Eine andere Veränderung, die ich ebenfalls kaum abwarten konnte, war das Entfernen der ’schwedischen Gardinen‘. An fast jedem Fenster des Hauses war ein schweres Gitter angebracht. Auf der Vorderseite haben wir diese schon vor ein paar Wochen entfernt, jetzt war endlich auch der Rest dran. Die Schrauben an den Gittern waren übrigens alle ‚blind‘ gedreht, daher war es ein wahnsinniger Aufwand sie überhaupt abzubekommen. Ohne die Gitter wirkt das Haus wie befreit, es sieht von innen wie von außen jetzt so viel heller aus!

Gerade eben haben wir übrigens noch ein besonderes Fundstück gemacht. Da wir die Tür zum Wohnzimmer um etwa 50cm nach oben vergrößern wollten, haben wir den aktuellen Sturz vom Gips befreit und dabei einen wunderschönen, alten Rundbogen aus Backstein entdeckt. Natürlich sprudelt es jetzt nur so vor Ideen, wie wir diesen am besten in unser Konzept einbauen können. Auch wenn wir das Schätzchen gerade erst entdeckt haben, haben wir uns eigentlich schon von unserem Plan einer Flügeltür (wie wir sie in Wien haben) verabschiedet und wollen den Rundbogen unbedingt freilegen.

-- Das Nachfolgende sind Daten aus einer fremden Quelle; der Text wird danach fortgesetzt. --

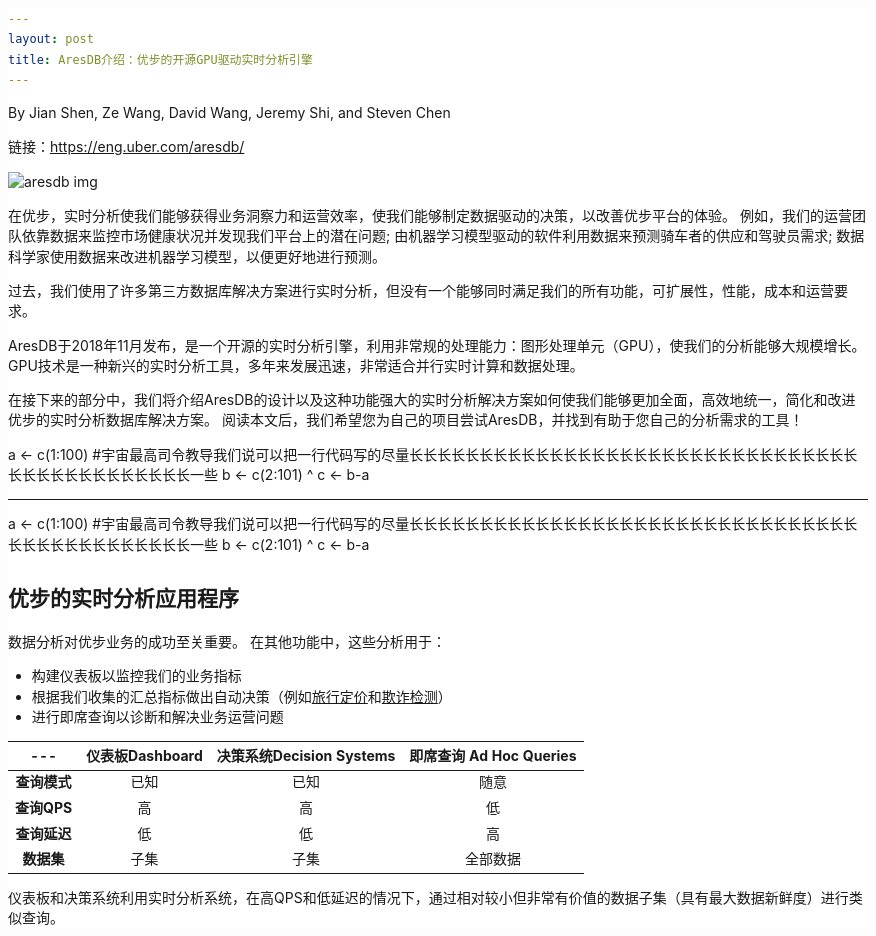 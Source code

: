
 ```yaml
---
layout: post
title: AresDB介绍：优步的开源GPU驱动实时分析引擎
---
```


By Jian Shen, Ze Wang, David Wang, Jeremy Shi, and Steven Chen

链接：https://eng.uber.com/aresdb/

![aresdb img](https://eng.uber.com/wp-content/uploads/2019/01/Featured-1-1068x457.png)


在优步，实时分析使我们能够获得业务洞察力和运营效率，使我们能够制定数据驱动的决策，以改善优步平台的体验。
例如，我们的运营团队依靠数据来监控市场健康状况并发现我们平台上的潜在问题; 由机器学习模型驱动的软件利用数据来预测骑车者的供应和驾驶员需求; 数据科学家使用数据来改进机器学习模型，以便更好地进行预测。

过去，我们使用了许多第三方数据库解决方案进行实时分析，但没有一个能够同时满足我们的所有功能，可扩展性，性能，成本和运营要求。

AresDB于2018年11月发布，是一个开源的实时分析引擎，利用非常规的处理能力：图形处理单元（GPU），使我们的分析能够大规模增长。 GPU技术是一种新兴的实时分析工具，多年来发展迅速，非常适合并行实时计算和数据处理。

在接下来的部分中，我们将介绍AresDB的设计以及这种功能强大的实时分析解决方案如何使我们能够更加全面，高效地统一，简化和改进优步的实时分析数据库解决方案。 阅读本文后，我们希望您为自己的项目尝试AresDB，并找到有助于您自己的分析需求的工具！


  a <- c(1:100) #宇宙最高司令教导我们说可以把一行代码写的尽量长长长长长长长长长长长长长长长长长长长长长长长长长长长长长长长长长长长长长长长长长长长长长一些
  b <- c(2:101)
^
  c <- b-a
  
--------
  
 a <- c(1:100) #宇宙最高司令教导我们说可以把一行代码写的尽量长长长长长长长长长长长长长长长长长长长长长长长长长长长长长长长长长长长长长长长长长长长长长一些
 b <- c(2:101)
^
 c <- b-a

## 优步的实时分析应用程序
数据分析对优步业务的成功至关重要。 在其他功能中，这些分析用于：
- 构建仪表板以监控我们的业务指标
- 根据我们收集的汇总指标做出自动决策（例如[旅行定价](https://www.uber.com/drive/partner-app/how-surge-works/)和[欺诈检测](https://eng.uber.com/advanced-technologies-detecting-preventing-fraud-uber/)）
- 进行即席查询以诊断和解决业务运营问题

| ---  | 仪表板Dashboard | 决策系统Decision Systems | 即席查询 Ad Hoc Queries |
|:------:|:---------:|:---------:|:------------:|
| **查询模式** | 已知 | 已知 | 随意 |
| **查询QPS** | 高 | 高 | 低 |
| **查询延迟** | 低 | 低 | 高 |
| **数据集** | 子集 | 子集 | 全部数据 |

仪表板和决策系统利用实时分析系统，在高QPS和低延迟的情况下，通过相对较小但非常有价值的数据子集（具有最大数据新鲜度）进行类似查询。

So sieht der Bogen jetzt aus, wir werden ihn in den nächsten Tagen komplett freilegen und überlegen, was wir am besten daraus machen. Ich freu mich so über diesen Fund!

Wenn ich mir übrigens anschaue, wie es im Haus vor etwa drei Monaten aussah, als ich den ersten Rundgang in meinen Instastories gemacht habe, ist das schon total verrückt. Erstmal wird es wirklich richtig horrormäßig, bevor es dann hoffentlich wunderschön werden kann.

Noch eine der schöneren Planungen, die wir letzte Woche angehen konnten, sind die Fenster. Auf der Gartenseite haben wir vor zwei Balkontüren und zwei weitere Fenster einzubauen und sind auf einen einfach perfekten Hersteller gestoßen, der unsere Vorstellungen ganz genau umsetzen kann. Dazu dann auch bald mehr!